On a recent visit to her native Chicago, Rossi came to Mercy Home’s Girls Campus to share her story with a group of young women who live with us today. Rossi, who now works and lives on the East Coast, went on from Mercy Home to complete her M.B.A. at the University of Chicago. With Mercy Home’s help, Rossi was able to excel in her education and use it as a springboard to success—and a better life.
During her time with our young women, Rossi offered insights into how they, like her, could overcome their own difficult pasts and build positive futures and healthy relationship. Helping them learn about the traps that can ensnare adolescent girls was Rossi’s way, she explained, of giving back to the place that had given her a fresh start when she needed it most.
“You have an opportunity,” Rossi told them. “By being at Mercy Home, you have the chance to do something different, to turn your life around,” she said.
“If not for Mercy Home I would not be here today,” she told the young women.
Lydia Rossi was just 14 and living with her single mother in an apartment on Chicago’s North Side when an 18 year old man who lived across the hallway began visiting the family often, offering help to her mother, but also, she said, subtly testing the boundaries that shielded the woman’s young teenage daughter from an older man bent on control and domination. Before long, the man took Rossi into his own apartment—literally stealing her belongings from her mother’s home while she attended school, then later announcing to her: “you live with me now.”

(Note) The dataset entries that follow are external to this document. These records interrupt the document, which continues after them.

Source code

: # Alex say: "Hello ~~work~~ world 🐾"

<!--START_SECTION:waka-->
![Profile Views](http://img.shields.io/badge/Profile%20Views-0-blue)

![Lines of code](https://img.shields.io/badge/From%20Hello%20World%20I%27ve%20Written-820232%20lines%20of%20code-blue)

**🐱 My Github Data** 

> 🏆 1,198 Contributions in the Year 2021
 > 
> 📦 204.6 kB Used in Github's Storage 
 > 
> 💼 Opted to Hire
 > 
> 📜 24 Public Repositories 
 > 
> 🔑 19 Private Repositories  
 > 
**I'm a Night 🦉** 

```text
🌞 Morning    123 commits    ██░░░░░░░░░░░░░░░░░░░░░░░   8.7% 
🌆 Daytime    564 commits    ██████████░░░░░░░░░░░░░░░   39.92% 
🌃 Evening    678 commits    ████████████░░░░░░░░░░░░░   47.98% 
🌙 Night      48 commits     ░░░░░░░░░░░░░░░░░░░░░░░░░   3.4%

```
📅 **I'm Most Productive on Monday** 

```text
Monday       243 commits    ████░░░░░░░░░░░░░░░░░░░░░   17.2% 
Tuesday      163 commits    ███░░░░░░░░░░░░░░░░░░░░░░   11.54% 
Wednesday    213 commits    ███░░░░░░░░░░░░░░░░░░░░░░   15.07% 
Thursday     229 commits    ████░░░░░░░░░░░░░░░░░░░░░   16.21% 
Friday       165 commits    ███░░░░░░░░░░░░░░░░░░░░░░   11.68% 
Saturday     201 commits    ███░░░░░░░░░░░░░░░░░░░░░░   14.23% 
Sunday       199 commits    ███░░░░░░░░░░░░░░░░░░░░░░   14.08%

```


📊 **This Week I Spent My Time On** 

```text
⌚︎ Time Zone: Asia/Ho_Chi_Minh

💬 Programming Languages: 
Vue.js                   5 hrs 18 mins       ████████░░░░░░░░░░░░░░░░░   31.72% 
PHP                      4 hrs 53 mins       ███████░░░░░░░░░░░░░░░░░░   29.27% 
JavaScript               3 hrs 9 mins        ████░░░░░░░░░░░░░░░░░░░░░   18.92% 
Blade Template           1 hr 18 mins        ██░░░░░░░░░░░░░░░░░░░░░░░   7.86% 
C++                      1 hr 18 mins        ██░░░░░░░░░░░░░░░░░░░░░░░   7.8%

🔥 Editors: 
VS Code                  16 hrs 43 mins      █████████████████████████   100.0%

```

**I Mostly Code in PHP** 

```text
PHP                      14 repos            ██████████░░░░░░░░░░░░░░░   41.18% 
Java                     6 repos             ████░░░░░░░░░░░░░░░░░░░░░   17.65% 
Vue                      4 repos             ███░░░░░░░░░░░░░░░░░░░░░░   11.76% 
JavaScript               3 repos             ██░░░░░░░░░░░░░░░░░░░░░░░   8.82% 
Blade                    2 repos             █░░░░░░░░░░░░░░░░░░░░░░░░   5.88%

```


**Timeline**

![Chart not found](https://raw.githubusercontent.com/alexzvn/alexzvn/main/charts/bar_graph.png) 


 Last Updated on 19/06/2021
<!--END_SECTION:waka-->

For the next two years, he kept Rossi under tight control inside the apartment and inflicting increasingly sadistic and drug-fueled abuse. “He choked me with an extension cord and tried to smother me several times” Rossi explained. And, as she explains in a video interview for Mercy Home back in 2004, he made her watch herself in a mirror as he choked her so that she could see herself nearly die while whispering in her ear: “I’ll tell your mother ‘goodbye.’”.

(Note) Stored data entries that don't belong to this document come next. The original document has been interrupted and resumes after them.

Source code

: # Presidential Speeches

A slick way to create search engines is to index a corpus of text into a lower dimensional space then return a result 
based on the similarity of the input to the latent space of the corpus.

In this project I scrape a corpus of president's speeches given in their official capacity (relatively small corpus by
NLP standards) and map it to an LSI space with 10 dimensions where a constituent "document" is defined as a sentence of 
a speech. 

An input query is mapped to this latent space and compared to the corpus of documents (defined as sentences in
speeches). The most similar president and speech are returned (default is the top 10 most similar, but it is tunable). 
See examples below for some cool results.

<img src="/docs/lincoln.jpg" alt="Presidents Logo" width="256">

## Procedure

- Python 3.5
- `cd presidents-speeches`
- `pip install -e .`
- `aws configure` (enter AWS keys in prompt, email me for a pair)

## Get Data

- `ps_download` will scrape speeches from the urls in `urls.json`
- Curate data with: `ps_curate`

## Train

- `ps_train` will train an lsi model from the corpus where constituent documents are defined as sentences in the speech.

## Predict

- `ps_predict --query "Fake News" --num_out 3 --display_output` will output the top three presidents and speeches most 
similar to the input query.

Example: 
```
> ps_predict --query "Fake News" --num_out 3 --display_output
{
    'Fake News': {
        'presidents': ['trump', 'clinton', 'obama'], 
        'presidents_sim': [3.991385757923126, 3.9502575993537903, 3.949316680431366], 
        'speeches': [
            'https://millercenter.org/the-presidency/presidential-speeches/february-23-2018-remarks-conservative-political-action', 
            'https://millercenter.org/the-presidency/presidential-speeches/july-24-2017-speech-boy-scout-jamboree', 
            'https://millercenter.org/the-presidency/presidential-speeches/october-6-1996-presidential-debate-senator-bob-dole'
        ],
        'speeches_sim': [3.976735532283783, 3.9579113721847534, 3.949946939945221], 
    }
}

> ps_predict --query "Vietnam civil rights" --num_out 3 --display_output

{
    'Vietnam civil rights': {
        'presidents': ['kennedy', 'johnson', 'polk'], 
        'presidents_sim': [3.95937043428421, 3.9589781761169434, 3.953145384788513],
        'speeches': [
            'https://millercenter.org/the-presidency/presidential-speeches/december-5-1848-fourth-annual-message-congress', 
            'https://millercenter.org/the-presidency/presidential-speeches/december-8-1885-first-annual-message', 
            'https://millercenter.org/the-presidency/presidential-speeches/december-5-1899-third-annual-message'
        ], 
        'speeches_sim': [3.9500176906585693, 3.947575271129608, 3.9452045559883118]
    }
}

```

Formerly a promising student, Rossi’s grades plummeted, before ultimately being prohibited from attending school at all by the neighbor. Finally, after two years, Rossi escaped barefoot from the apartment and ran to a nearby convenience store, where she called police. She was referred to Mercy Home by a school counselor and in May of 1997 she came to live at our Girls Campus, where she now sat before an enthralled assemblage of young women, each with her own, distinct backgrounds of challenge and tragedy. Some of the girls have suffered abuse at the hands of their own family members—people who were supposed to love and protect them. Others have been traumatized by violence they’ve witnessed in their own neighborhoods. But all of them are at ages when they must learn how to construct confident identities for themselves and command the respect from others that they deserve. “No matter how much you love someone,” Rossi told them, “you have to love yourself more.”
At Mercy Home, Rossi received the therapeutic help she needed to rebuild her young life and to come to some understanding about why her mother was unable or unwilling to protect her only child from the older neighbor, or what Lydia had done to deserve the abuse. “Hurting people hurt people,” she said, explaining that her mother had herself suffered abuse as a youth.

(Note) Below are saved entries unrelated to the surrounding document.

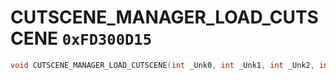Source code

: # CUTSCENE_MANAGER_LOAD_CUTSCENE `0xFD300D15`

```cpp
void CUTSCENE_MANAGER_LOAD_CUTSCENE(int _Unk0, int _Unk1, int _Unk2, int _Unk3, int _Unk4, int _Unk5);
```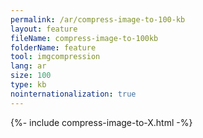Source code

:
 ```yaml
---
permalink: /ar/compress-image-to-100-kb
layout: feature
fileName: compress-image-to-100kb
folderName: feature
tool: imgcompression
lang: ar
size: 100
type: kb
nointernationalization: true
---
```

{%- include compress-image-to-X.html -%}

See and hear more from Lydia: watch her video story. |
But Rossi wants something different for her own children, and has continued to work hard to create the conditions for a better life for herself. She said she used to pray “Dear God—please don’t ever let me hurt anyone the way she [her mother] hurt me.”
A critical part of healing was to let go of anger, saying that anger—like forgiveness—is not about the other person. It’s about one’s self.
“Pain is pain,” she said, citing the tie the bound her and every young woman in the room. “You’re here because you are in pain, so while you’re here, try to heal…Get your teaching from people who care about you.” Rossi advised. “And take care of each other.”